To do:
Make an exact copy of the entries, and keep any pictures out of it.

Available data:

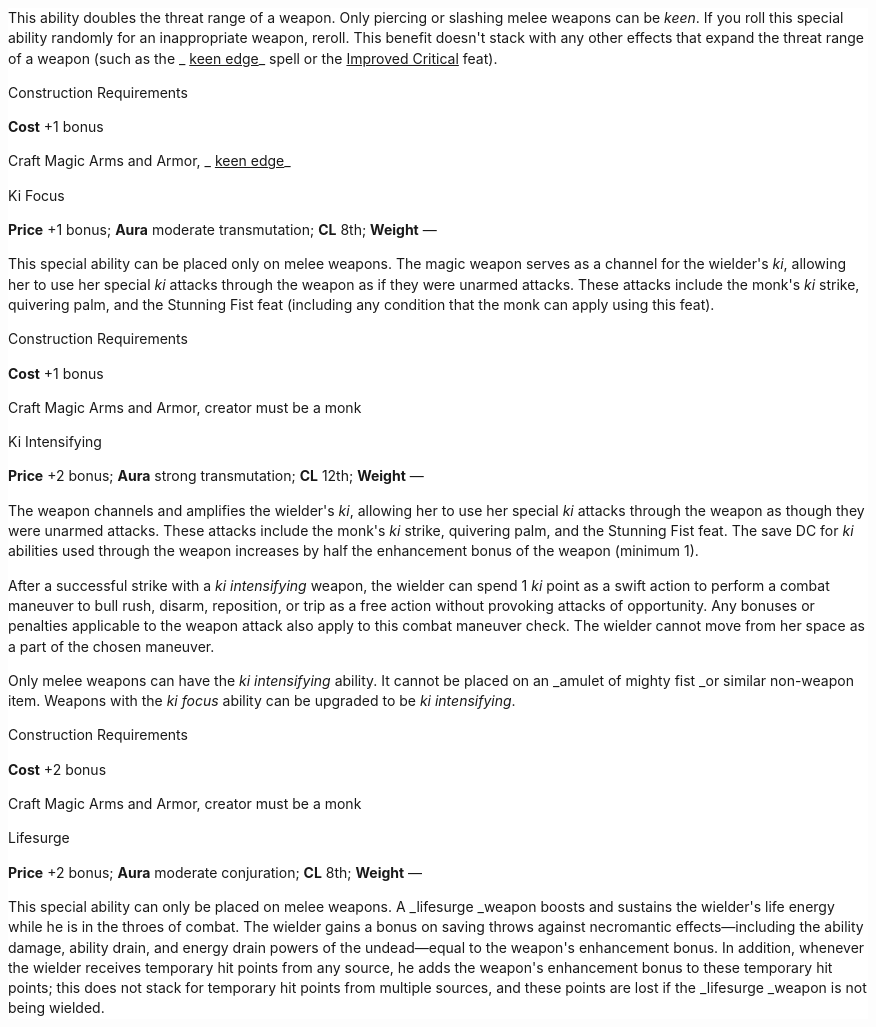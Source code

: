 This ability doubles the threat range of a weapon. Only piercing or slashing melee weapons can be _keen_. If you roll this special ability randomly for an inappropriate weapon, reroll. This benefit doesn't stack with any other effects that expand the threat range of a weapon (such as the _ [keen edge](spells/keenEdge.md#_keen-edge)_ spell or the [Improved Critical](feats.md#_improved-critical) feat).

Construction Requirements

**Cost** +1 bonus

Craft Magic Arms and Armor, _ [keen edge](spells/keenEdge.md#_keen-edge)_

Ki Focus

**Price** +1 bonus; **Aura** moderate transmutation; **CL** 8th; **Weight** —

This special ability can be placed only on melee weapons. The magic weapon serves as a channel for the wielder's _ki_, allowing her to use her special _ki_ attacks through the weapon as if they were unarmed attacks. These attacks include the monk's _ki_ strike, quivering palm, and the Stunning Fist feat (including any condition that the monk can apply using this feat).

Construction Requirements

**Cost** +1 bonus

Craft Magic Arms and Armor, creator must be a monk

Ki Intensifying

**Price** +2 bonus; **Aura** strong transmutation; **CL** 12th; **Weight** —

The weapon channels and amplifies the wielder's _ki_, allowing her to use her special _ki_ attacks through the weapon as though they were unarmed attacks. These attacks include the monk's _ki_ strike, quivering palm, and the Stunning Fist feat. The save DC for _ki_ abilities used through the weapon increases by half the enhancement bonus of the weapon (minimum 1).

After a successful strike with a _ki intensifying_ weapon, the wielder can spend 1 _ki_ point as a swift action to perform a combat maneuver to bull rush, disarm, reposition, or trip as a free action without provoking attacks of opportunity. Any bonuses or penalties applicable to the weapon attack also apply to this combat maneuver check. The wielder cannot move from her space as a part of the chosen maneuver.

Only melee weapons can have the _ki intensifying_ ability. It cannot be placed on an _amulet of mighty fist _or similar non-weapon item. Weapons with the _ki focus_ ability can be upgraded to be _ki intensifying_.

Construction Requirements

**Cost** +2 bonus

Craft Magic Arms and Armor, creator must be a monk

Lifesurge

**Price** +2 bonus; **Aura** moderate conjuration; **CL** 8th; **Weight** —

This special ability can only be placed on melee weapons. A _lifesurge _weapon boosts and sustains the wielder's life energy while he is in the throes of combat. The wielder gains a bonus on saving throws against necromantic effects—including the ability damage, ability drain, and energy drain powers of the undead—equal to the weapon's enhancement bonus. In addition, whenever the wielder receives temporary hit points from any source, he adds the weapon's enhancement bonus to these temporary hit points; this does not stack for temporary hit points from multiple sources, and these points are lost if the _lifesurge _weapon is not being wielded.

Exercise solution:
Source code

: This ability doubles the threat range of a weapon. Only piercing or slashing melee weapons can be _keen_. If you roll this special ability randomly for an inappropriate weapon, reroll. This benefit doesn't stack with any other effects that expand the threat range of a weapon (such as the _ [keen edge](spells/keenEdge.md#_keen-edge)_ spell or the [Improved Critical](feats.md#_improved-critical) feat).

Construction Requirements

**Cost** +1 bonus

Craft Magic Arms and Armor, _ [keen edge](spells/keenEdge.md#_keen-edge)_

Ki Focus

**Price** +1 bonus; **Aura** moderate transmutation; **CL** 8th; **Weight** —

This special ability can be placed only on melee weapons. The magic weapon serves as a channel for the wielder's _ki_, allowing her to use her special _ki_ attacks through the weapon as if they were unarmed attacks. These attacks include the monk's _ki_ strike, quivering palm, and the Stunning Fist feat (including any condition that the monk can apply using this feat).

Construction Requirements

**Cost** +1 bonus

Craft Magic Arms and Armor, creator must be a monk

Ki Intensifying

**Price** +2 bonus; **Aura** strong transmutation; **CL** 12th; **Weight** —

The weapon channels and amplifies the wielder's _ki_, allowing her to use her special _ki_ attacks through the weapon as though they were unarmed attacks. These attacks include the monk's _ki_ strike, quivering palm, and the Stunning Fist feat. The save DC for _ki_ abilities used through the weapon increases by half the enhancement bonus of the weapon (minimum 1).

After a successful strike with a _ki intensifying_ weapon, the wielder can spend 1 _ki_ point as a swift action to perform a combat maneuver to bull rush, disarm, reposition, or trip as a free action without provoking attacks of opportunity. Any bonuses or penalties applicable to the weapon attack also apply to this combat maneuver check. The wielder cannot move from her space as a part of the chosen maneuver.

Only melee weapons can have the _ki intensifying_ ability. It cannot be placed on an _amulet of mighty fist _or similar non-weapon item. Weapons with the _ki focus_ ability can be upgraded to be _ki intensifying_.

Construction Requirements

**Cost** +2 bonus

Craft Magic Arms and Armor, creator must be a monk

Lifesurge

**Price** +2 bonus; **Aura** moderate conjuration; **CL** 8th; **Weight** —

This special ability can only be placed on melee weapons. A _lifesurge _weapon boosts and sustains the wielder's life energy while he is in the throes of combat. The wielder gains a bonus on saving throws against necromantic effects—including the ability damage, ability drain, and energy drain powers of the undead—equal to the weapon's enhancement bonus. In addition, whenever the wielder receives temporary hit points from any source, he adds the weapon's enhancement bonus to these temporary hit points; this does not stack for temporary hit points from multiple sources, and these points are lost if the _lifesurge _weapon is not being wielded.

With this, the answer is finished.